Assigned task
Where a line of the entries holds the string "slim", copy that line.

Collected data

___

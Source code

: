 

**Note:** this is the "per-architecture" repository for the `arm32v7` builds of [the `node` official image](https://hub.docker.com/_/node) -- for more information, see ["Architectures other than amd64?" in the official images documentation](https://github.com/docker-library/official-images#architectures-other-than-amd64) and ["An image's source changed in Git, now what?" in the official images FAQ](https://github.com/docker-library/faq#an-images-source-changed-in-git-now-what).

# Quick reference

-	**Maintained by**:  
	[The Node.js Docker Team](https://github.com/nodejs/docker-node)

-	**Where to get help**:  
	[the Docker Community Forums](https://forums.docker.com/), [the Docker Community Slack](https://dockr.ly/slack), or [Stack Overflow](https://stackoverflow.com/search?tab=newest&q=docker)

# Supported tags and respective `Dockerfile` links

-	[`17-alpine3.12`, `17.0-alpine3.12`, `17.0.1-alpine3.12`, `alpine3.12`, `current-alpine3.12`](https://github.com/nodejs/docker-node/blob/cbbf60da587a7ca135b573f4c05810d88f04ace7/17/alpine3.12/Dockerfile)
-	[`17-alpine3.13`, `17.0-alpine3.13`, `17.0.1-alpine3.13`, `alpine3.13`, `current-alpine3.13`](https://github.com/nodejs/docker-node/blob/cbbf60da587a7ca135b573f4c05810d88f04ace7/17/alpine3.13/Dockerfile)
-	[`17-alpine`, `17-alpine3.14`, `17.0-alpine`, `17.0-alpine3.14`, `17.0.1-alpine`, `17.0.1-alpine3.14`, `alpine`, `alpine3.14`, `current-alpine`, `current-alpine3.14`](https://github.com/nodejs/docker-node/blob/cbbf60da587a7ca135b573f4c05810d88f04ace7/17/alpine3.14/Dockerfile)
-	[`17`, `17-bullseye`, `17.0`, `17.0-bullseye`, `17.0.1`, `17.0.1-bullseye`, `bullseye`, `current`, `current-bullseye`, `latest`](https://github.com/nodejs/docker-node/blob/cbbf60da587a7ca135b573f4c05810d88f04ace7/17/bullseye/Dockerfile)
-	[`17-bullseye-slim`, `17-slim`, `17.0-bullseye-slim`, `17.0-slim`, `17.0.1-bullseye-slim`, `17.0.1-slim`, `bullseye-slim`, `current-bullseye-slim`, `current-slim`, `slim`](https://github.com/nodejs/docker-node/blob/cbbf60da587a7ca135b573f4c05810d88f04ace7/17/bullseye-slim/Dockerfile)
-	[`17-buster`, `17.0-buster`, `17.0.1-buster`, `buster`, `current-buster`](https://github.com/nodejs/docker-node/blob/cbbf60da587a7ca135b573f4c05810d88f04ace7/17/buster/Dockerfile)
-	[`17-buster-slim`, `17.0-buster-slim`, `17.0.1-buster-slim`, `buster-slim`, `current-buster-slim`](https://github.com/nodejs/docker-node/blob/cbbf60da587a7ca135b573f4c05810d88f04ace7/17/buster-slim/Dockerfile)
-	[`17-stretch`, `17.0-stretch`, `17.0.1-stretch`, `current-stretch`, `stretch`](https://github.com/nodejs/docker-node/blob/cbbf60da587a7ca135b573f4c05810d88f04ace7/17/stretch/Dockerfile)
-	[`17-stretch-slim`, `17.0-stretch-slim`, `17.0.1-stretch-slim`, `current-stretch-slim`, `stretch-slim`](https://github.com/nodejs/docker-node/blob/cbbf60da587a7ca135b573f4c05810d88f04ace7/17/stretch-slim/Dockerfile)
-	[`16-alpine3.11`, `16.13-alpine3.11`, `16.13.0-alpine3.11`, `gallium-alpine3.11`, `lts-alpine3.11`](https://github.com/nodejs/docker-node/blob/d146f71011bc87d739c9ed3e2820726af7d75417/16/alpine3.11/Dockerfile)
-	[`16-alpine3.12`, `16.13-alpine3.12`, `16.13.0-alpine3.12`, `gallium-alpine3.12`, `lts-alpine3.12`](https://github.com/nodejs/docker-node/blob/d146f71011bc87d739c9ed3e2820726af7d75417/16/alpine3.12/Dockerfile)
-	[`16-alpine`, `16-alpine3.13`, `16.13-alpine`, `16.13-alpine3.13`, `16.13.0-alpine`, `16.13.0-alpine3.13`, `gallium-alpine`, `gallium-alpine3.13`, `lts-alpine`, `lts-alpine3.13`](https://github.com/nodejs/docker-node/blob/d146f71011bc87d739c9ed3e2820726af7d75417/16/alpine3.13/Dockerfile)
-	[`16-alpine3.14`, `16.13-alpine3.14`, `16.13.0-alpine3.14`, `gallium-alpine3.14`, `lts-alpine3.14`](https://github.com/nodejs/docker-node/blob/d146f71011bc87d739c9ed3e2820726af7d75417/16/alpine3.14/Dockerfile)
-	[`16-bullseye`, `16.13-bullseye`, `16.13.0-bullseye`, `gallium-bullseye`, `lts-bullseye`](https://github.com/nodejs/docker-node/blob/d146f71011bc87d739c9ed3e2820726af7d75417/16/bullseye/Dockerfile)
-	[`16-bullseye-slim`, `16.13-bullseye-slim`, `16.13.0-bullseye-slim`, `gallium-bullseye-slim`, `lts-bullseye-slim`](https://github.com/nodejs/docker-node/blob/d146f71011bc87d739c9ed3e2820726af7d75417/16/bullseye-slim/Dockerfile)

___

Your response
-	[`17-bullseye-slim`, `17-slim`, `17.0-bullseye-slim`, `17.0-slim`, `17.0.1-bullseye-slim`, `17.0.1-slim`, `bullseye-slim`, `current-bullseye-slim`, `current-slim`, `slim`](https://github.com/nodejs/docker-node/blob/cbbf60da587a7ca135b573f4c05810d88f04ace7/17/bullseye-slim/Dockerfile)
-	[`17-buster-slim`, `17.0-buster-slim`, `17.0.1-buster-slim`, `buster-slim`, `current-buster-slim`](https://github.com/nodejs/docker-node/blob/cbbf60da587a7ca135b573f4c05810d88f04ace7/17/buster-slim/Dockerfile)
-	[`17-stretch-slim`, `17.0-stretch-slim`, `17.0.1-stretch-slim`, `current-stretch-slim`, `stretch-slim`](https://github.com/nodejs/docker-node/blob/cbbf60da587a7ca135b573f4c05810d88f04ace7/17/stretch-slim/Dockerfile)
-	[`16-bullseye-slim`, `16.13-bullseye-slim`, `16.13.0-bullseye-slim`, `gallium-bullseye-slim`, `lts-bullseye-slim`](https://github.com/nodejs/docker-node/blob/d146f71011bc87d739c9ed3e2820726af7d75417/16/bullseye-slim/Dockerfile)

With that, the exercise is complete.